WORK INSTRUCTION:
Restate word for word the lines of the material below, from the line with "Integer using radix:**" to the line with "[1]: https://it.wikipedia.org/wiki/Base64", both lines included, and no others.

* * * * *

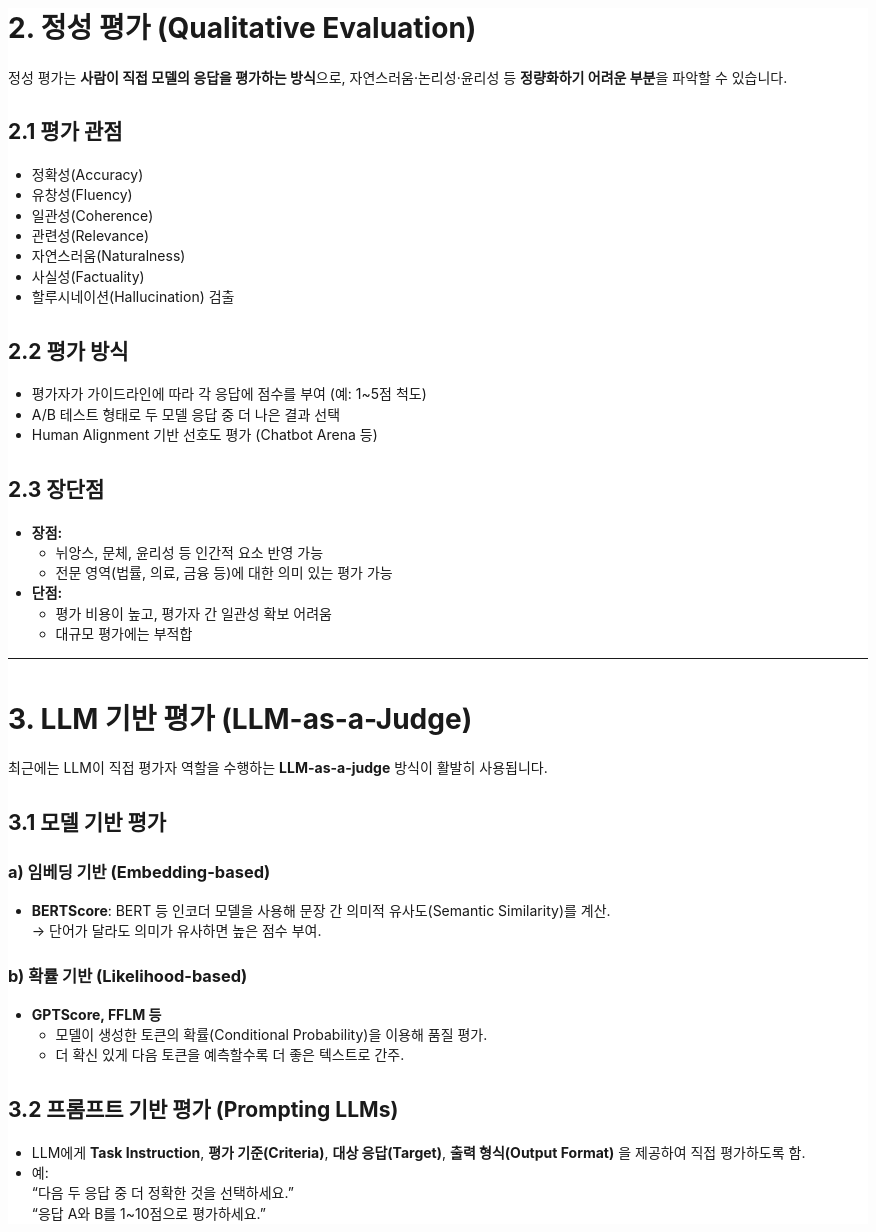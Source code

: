 
# 2. 정성 평가 (Qualitative Evaluation)

정성 평가는 **사람이 직접 모델의 응답을 평가하는 방식**으로, 자연스러움·논리성·윤리성 등 **정량화하기 어려운 부분**을 파악할 수 있습니다.

## 2.1 평가 관점

- 정확성(Accuracy)  
- 유창성(Fluency)  
- 일관성(Coherence)  
- 관련성(Relevance)  
- 자연스러움(Naturalness)  
- 사실성(Factuality)  
- 할루시네이션(Hallucination) 검출

## 2.2 평가 방식

- 평가자가 가이드라인에 따라 각 응답에 점수를 부여 (예: 1~5점 척도)
- A/B 테스트 형태로 두 모델 응답 중 더 나은 결과 선택
- Human Alignment 기반 선호도 평가 (Chatbot Arena 등)

## 2.3 장단점

- **장점:**  
  - 뉘앙스, 문체, 윤리성 등 인간적 요소 반영 가능  
  - 전문 영역(법률, 의료, 금융 등)에 대한 의미 있는 평가 가능  
- **단점:**  
  - 평가 비용이 높고, 평가자 간 일관성 확보 어려움  
  - 대규모 평가에는 부적합

---

# 3. LLM 기반 평가 (LLM-as-a-Judge)

최근에는 LLM이 직접 평가자 역할을 수행하는 **LLM-as-a-judge** 방식이 활발히 사용됩니다.

## 3.1 모델 기반 평가

### a) 임베딩 기반 (Embedding-based)
- **BERTScore**: BERT 등 인코더 모델을 사용해 문장 간 의미적 유사도(Semantic Similarity)를 계산.  
  → 단어가 달라도 의미가 유사하면 높은 점수 부여.

### b) 확률 기반 (Likelihood-based)
- **GPTScore, FFLM 등**  
  - 모델이 생성한 토큰의 확률(Conditional Probability)을 이용해 품질 평가.  
  - 더 확신 있게 다음 토큰을 예측할수록 더 좋은 텍스트로 간주.

## 3.2 프롬프트 기반 평가 (Prompting LLMs)
- LLM에게 **Task Instruction**, **평가 기준(Criteria)**, **대상 응답(Target)**, **출력 형식(Output Format)** 을 제공하여 직접 평가하도록 함.  
- 예:  
  “다음 두 응답 중 더 정확한 것을 선택하세요.”  
  “응답 A와 B를 1~10점으로 평가하세요.”
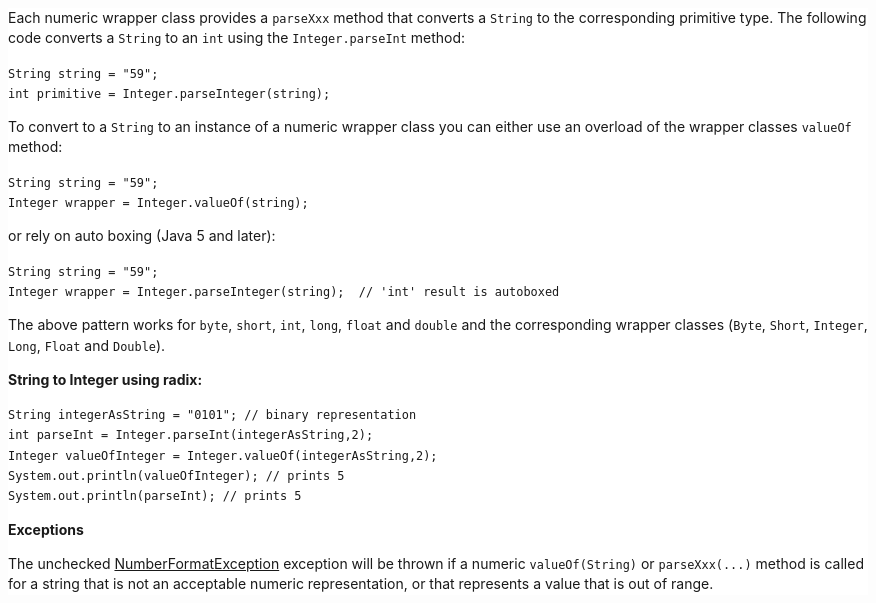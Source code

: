 Each numeric wrapper class provides a `parseXxx` method that converts a `String` to the corresponding primitive type.   The following code converts a `String` to an `int` using the `Integer.parseInt` method:

    String string = "59";
    int primitive = Integer.parseInteger(string);
    
To convert to a `String` to an instance of a numeric wrapper class you can either use an overload of the wrapper classes `valueOf` method:

    String string = "59";
    Integer wrapper = Integer.valueOf(string);
    
or rely on auto boxing (Java 5 and later):

    String string = "59";
    Integer wrapper = Integer.parseInteger(string);  // 'int' result is autoboxed

The above pattern works for `byte`, `short`, `int`, `long`, `float` and `double` and the corresponding wrapper classes (`Byte`, `Short`, `Integer`, `Long`, `Float` and `Double`).

**String to Integer using radix:**

    String integerAsString = "0101"; // binary representation
    int parseInt = Integer.parseInt(integerAsString,2);
    Integer valueOfInteger = Integer.valueOf(integerAsString,2);
    System.out.println(valueOfInteger); // prints 5 
    System.out.println(parseInt); // prints 5 

**Exceptions**

The unchecked [NumberFormatException][1] exception will be thrown if a numeric `valueOf(String)` or `parseXxx(...)` method is called for a string that is not an acceptable numeric representation, or that represents a value that is out of range.

  [1]: https://docs.oracle.com/javase/7/docs/api/java/lang/NumberFormatException.html



  [1]: https://www.wikiod.com/java/exceptions-and-exception-handling
  [1]: https://it.wikipedia.org/wiki/Base64
  [2]: https://docs.oracle.com/javase/7/docs/api/javax/xml/bind/DatatypeConverter.html
  [3]: https://docs.oracle.com/javase/7/docs/api/javax/xml/bind/package-summary.html
  [4]: http://commons.apache.org/proper/commons-codec/
  [5]: http://docs.oracle.com/javase/8/docs/api/java/util/Base64.html
  [6]: http://stackoverflow.com/questions/19743851/base64-java-encode-and-decode-a-string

* * * * *

COMPLETED EXERCISE:
**String to Integer using radix:**

    String integerAsString = "0101"; // binary representation
    int parseInt = Integer.parseInt(integerAsString,2);
    Integer valueOfInteger = Integer.valueOf(integerAsString,2);
    System.out.println(valueOfInteger); // prints 5 
    System.out.println(parseInt); // prints 5 

**Exceptions**

The unchecked [NumberFormatException][1] exception will be thrown if a numeric `valueOf(String)` or `parseXxx(...)` method is called for a string that is not an acceptable numeric representation, or that represents a value that is out of range.

  [1]: https://docs.oracle.com/javase/7/docs/api/java/lang/NumberFormatException.html



  [1]: https://www.wikiod.com/java/exceptions-and-exception-handling
  [1]: https://it.wikipedia.org/wiki/Base64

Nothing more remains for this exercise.